La position de Facebook apparait en réalité peu confortable. En termes d’image, une telle mesure, malgré les explications de la plateforme, s’avérait préjudiciable, le réseau social étant rebaptisé pour l’occasion « Faceblock ». On sait les journaux fragilisés, quand Facebook dégage de considérables profits, et refuser le versement de cette contrepartie financière renvoyait l’image d’un groupe prédateur obnubilé par ses profits plus que par la survie d’une presse de qualité. Par ailleurs, Google, également impacté, avait de son côté adopté une position finalement beaucoup plus conciliante en signant un accord avec 7 groupes de presse pour assurer le développement de Google News Showcase en Australie. Logiquement, chacun ayant intérêt à mettre un terme à cette situation, un compromis est trouvé entre Facebook et l’exécutif australien : un nouveau texte de loi accorde un délai supplémentaire pour trouver un accord avec les groupes de presse. L’obligation de négociation est par ailleurs atténuée : s’il est avéré qu’une plateforme a suffisamment participé au développement de la presse australienne, alors une négociation n’est plus nécessaire. Un point important pour le réseau social qui retrouve ainsi une marge de manœuvre et accepte dans ces conditions de restaurer les contenus d’actualité sur sa plateforme.

Les relations difficiles entre la presse et les plateformes technologiques autour des droits de diffusion et d’auteur

Si un compromis a donc pour le moment été trouvé en Australie, la question cruciale de la rémunération des médias par les plateformes technologiques n’a pas encore trouvé de réponse définitive. Certes la position historique de ces plateformes considérant qu’elles aident les éditeurs en générant du trafic sur leurs sites Web semble avoir du plomb dans l’aile tant le rapport de force apparait déséquilibré à leur avantage.
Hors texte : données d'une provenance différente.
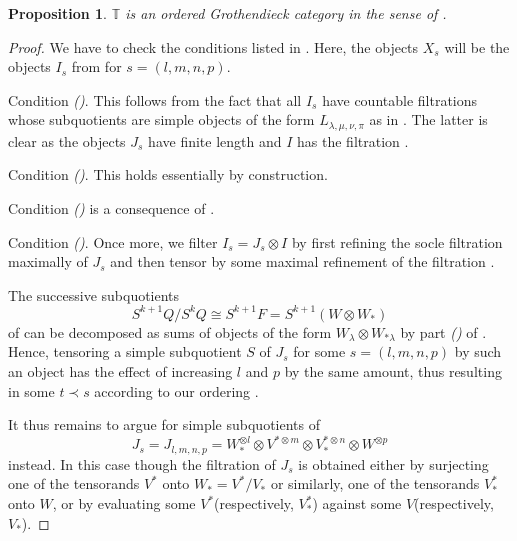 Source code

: \documentclass[11pt]{article}
\theoremstyle{plain}
\newtheorem{proposition}[lemma]{Proposition}
\theoremstyle{nonumberplain}
\theoremstyle{plain}
\numberwithin{equation}{section}
\theoremstyle{nonumberplain}
\newtheorem{proof}{Proof}
\newcommand\bT{{\mathbb T}}
\newcommand\cP{{\mathcal P}}
\newcommand\cS{{\mathcal S}}
\newcommand\1{{\bf 1}}
\begin{document}
\begin{proposition}\label{pr.is-ordered}
$\bT$ is an ordered Grothendieck category in the sense of .   
\end{proposition}
\begin{proof}
  We have to check the conditions listed in . Here, the objects $X_s$ will be the objects $I_s$ from  for $s=(l,m,n,p)$.

  {Condition \emph{()}.} This follows from the fact that all $I_s$ have countable filtrations whose subquotients are simple objects of the form $L_{\lambda,\mu,\nu,\pi}$ as in . The latter is clear as the objects $J_s$ have finite length and $I$ has the filtration .


  {Condition \emph{()}.} This holds essentially by construction. 

  {Condition \emph{()}} is a consequence of \cite[Proposition 4.4]{us0}.  

  {Condition \emph{()}.} Once more, we filter $I_s=J_s\otimes I$ by first refining the socle filtration maximally of $J_s$ and then tensor by some maximal refinement of the filtration . %

  The successive subquotients
  \begin{equation*}
    S^{k+1}Q/S^kQ \cong S^{k+1}F= S^{k+1}(W\otimes W_*)
  \end{equation*}
  of  can be decomposed as sums of objects of the form $W_{\lambda}\otimes W_{*\lambda}$ by part \emph{()} of . Hence, tensoring a simple subquotient $S$
  of $J_s$ for some $s=(l,m,n,p)$ by such an object has the effect of increasing $l$ and $p$ by the same amount, thus resulting in some $t\prec s$ according to our ordering .

  It thus remains to argue for simple subquotients of
  \begin{equation*}
    J_s=J_{l,m,n,p}=W_*^{\otimes l}\otimes V^{*\otimes m}\otimes V_*^{*\otimes n}\otimes W^{\otimes p}
  \end{equation*}
  instead. In this case though the filtration of $J_s$ is obtained either by surjecting one of the tensorands $V^*$ onto $W_*=V^*/V_*$ or similarly, one of the tensorands $V_*^*$ onto $W$, or by evaluating some $V^{*}$(respectively, $ V_{*}^{*} $) against some $V$(respectively, $ V_{*} $).


\end{proof}
\end{document}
Il n’en reste pas moins qu’aux Etats-Unis, et dans bien d’autres législations nationales, les titres, photos et extraits d’articles de presse présents sur les plateformes relèvent du « fair use » et sont à ce titre exemptés de droits de diffusion dans la mesure où l’internaute est invité à consulter le site du journal correspondant. Une invitation en réalité de moins en moins indispensable et effective : avec la sélection proposée des passages et photos clés, le lecteur peut se contenter de ce qu’il trouve sur la plateforme. Laquelle récolte les recettes publicitaires au détriment du titre de presse. Une réalité qui a amené l’Union européenne a modifié les lois sur le droit d’auteur afin que les éditeurs soient en droit de réclamer aux plateformes une rétribution pour les extraits d’articles présents dans leurs pages. Son application en France n’a pas été sans résistance de la part de Google. Une législation du même type est souvent évoquée aux Etats-Unis, sans qu’à ce jour la situation évolue.

Donner les moyens pour garantir une presse indépendante de qualité

Mais le mouvement semble bel et bien lancé, et les plateformes technologiques n’échapperont probablement pas à une forme de participation financière accrue dans la plupart des pays où elles opèrent. Cependant la diversité des législations encadrant l’exercice des droits d’auteur ne facilite pas une approche uniforme des législations à adopter. Il est grand temps de reconnaître que les plateformes technologiques et les médias partagent un même écosystème pour fournir du contenu journalistique. Fabuleusement riches, soucieuses de leur image, on peut constater que les grandes plateformes choisissent de négocier lorsque la pression est trop forte, et acceptent de rémunérer les éditeurs. C’est vrai en Europe comme tout récemment en Australie. Reste à savoir à quel niveau ce financement se stabilisera, par quels mécanismes il interviendra et avec quelles garanties pour l’indépendance de la presse. Souhaitons que les opinions publiques se montreront assez puissantes pour exiger que les conditions financières à la survie d’une presse indépendante et de qualité restent réunies dans nos démocraties.